§ WORK INSTRUCTION
In the entries below, find each line with the word "cite" and return it.

Saved entries:
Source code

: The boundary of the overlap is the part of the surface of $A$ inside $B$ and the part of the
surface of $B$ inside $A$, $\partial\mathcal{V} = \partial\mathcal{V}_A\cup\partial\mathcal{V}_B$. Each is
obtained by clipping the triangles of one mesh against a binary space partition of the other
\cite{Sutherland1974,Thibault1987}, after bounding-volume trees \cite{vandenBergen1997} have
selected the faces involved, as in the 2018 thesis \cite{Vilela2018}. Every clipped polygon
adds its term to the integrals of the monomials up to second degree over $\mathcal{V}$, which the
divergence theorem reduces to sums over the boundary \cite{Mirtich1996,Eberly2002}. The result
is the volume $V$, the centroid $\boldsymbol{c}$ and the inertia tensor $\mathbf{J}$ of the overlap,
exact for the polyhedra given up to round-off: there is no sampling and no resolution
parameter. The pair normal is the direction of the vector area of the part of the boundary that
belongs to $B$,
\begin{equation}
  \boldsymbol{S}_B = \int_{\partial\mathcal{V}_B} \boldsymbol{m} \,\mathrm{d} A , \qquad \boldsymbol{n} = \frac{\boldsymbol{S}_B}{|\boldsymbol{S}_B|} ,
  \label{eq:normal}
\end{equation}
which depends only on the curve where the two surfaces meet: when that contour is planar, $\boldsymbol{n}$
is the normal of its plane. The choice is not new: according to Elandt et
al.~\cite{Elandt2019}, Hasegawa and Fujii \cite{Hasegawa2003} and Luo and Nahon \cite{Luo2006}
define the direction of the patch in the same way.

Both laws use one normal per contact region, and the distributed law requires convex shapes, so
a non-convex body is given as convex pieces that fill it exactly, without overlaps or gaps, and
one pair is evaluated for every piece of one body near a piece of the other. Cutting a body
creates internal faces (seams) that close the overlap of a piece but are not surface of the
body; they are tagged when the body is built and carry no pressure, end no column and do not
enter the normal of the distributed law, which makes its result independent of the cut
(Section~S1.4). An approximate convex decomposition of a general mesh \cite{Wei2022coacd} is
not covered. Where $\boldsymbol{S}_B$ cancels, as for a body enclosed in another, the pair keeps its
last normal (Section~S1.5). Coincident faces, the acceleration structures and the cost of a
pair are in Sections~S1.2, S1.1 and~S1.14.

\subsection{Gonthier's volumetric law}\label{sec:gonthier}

§ YOUR RESPONSE
\cite{Sutherland1974,Thibault1987}, after bounding-volume trees \cite{vandenBergen1997} have
selected the faces involved, as in the 2018 thesis \cite{Vilela2018}. Every clipped polygon
divergence theorem reduces to sums over the boundary \cite{Mirtich1996,Eberly2002}. The result
al.~\cite{Elandt2019}, Hasegawa and Fujii \cite{Hasegawa2003} and Luo and Nahon \cite{Luo2006}
(Section~S1.4). An approximate convex decomposition of a general mesh \cite{Wei2022coacd} is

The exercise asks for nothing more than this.